Liver DT-diaphorase activity increases with age and dietary restriction in Lobund-Wistar rats

Abstract

Effects of a 30 percent (%) dietary restriction on liver DT-diaphorase activity toward various substrates were studied in male Lobund-Wistar (L-W) rats throughout the life span. DT-diaphorase catalyzes the reduction of quinones to hydroquinones, thus playing a major role in protecting cells against oxidative stress manifested by quinines. Eighty rats were divided into 2 groups and fed ad libitum or a 30% calorie-restricted diet. Eight rats in each group were killed at 6, 12, 18, 24 and 30 months of age. DT-diaphorase activity in liver cytosol was determined. The specific activity (per mg protein) of the enzyme in the ad libitum group toward 1,4-naphthoquinone (NQ) increased with age from 6 to 30 months, while those toward 2,6-dichlorophenol-indophenol (DCPIP), 2-methyl-1,4-naphthoquinone (MNQ) and ubiquinone0 (UQ0) increased with age from 18 to 30 months. The specific activity of the enzyme toward all four substrates in the restricted group did not change between 6 and 18 months, then increased with age from 18 to 30 months.

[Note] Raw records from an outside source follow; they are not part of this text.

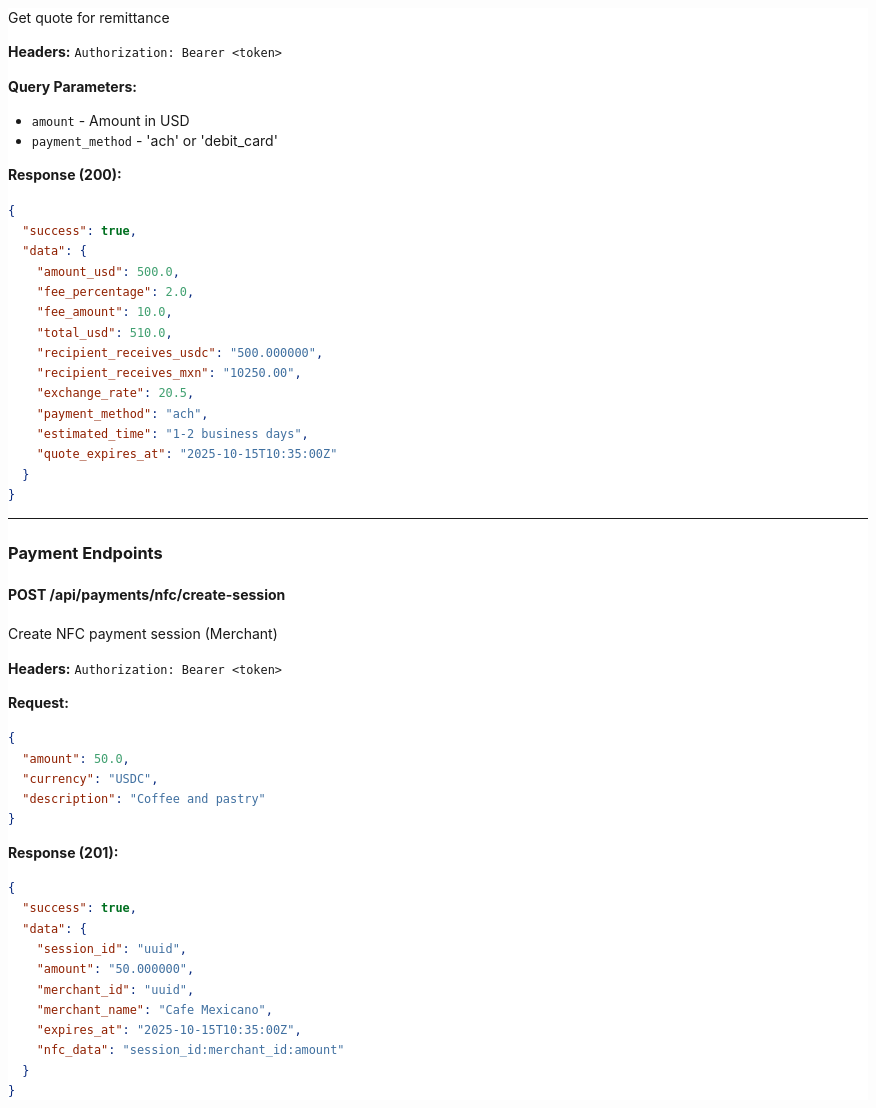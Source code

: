 Get quote for remittance

**Headers:** `Authorization: Bearer <token>`

**Query Parameters:**

- `amount` - Amount in USD
- `payment_method` - 'ach' or 'debit_card'

**Response (200):**

```json
{
  "success": true,
  "data": {
    "amount_usd": 500.0,
    "fee_percentage": 2.0,
    "fee_amount": 10.0,
    "total_usd": 510.0,
    "recipient_receives_usdc": "500.000000",
    "recipient_receives_mxn": "10250.00",
    "exchange_rate": 20.5,
    "payment_method": "ach",
    "estimated_time": "1-2 business days",
    "quote_expires_at": "2025-10-15T10:35:00Z"
  }
}
```

---

### Payment Endpoints

#### POST /api/payments/nfc/create-session

Create NFC payment session (Merchant)

**Headers:** `Authorization: Bearer <token>`

**Request:**

```json
{
  "amount": 50.0,
  "currency": "USDC",
  "description": "Coffee and pastry"
}
```

**Response (201):**

```json
{
  "success": true,
  "data": {
    "session_id": "uuid",
    "amount": "50.000000",
    "merchant_id": "uuid",
    "merchant_name": "Cafe Mexicano",
    "expires_at": "2025-10-15T10:35:00Z",
    "nfc_data": "session_id:merchant_id:amount"
  }
}
```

When the enzyme activity was calculated on a per gram body weight basis or a per gram liver basis, the age-associated patterns of the ad libitum and restricted groups were similar to those on per mg protein basis. Dietary restriction increased the activity of DT-diaphorase on per mg protein basis, per gram body weight basis, or per gram liver basis, at almost all age points. The results suggest that dietary restriction contributes to the delaying of the aging process by decreasing oxidative stress exerted by quinones through increased DT-diaphorase activity.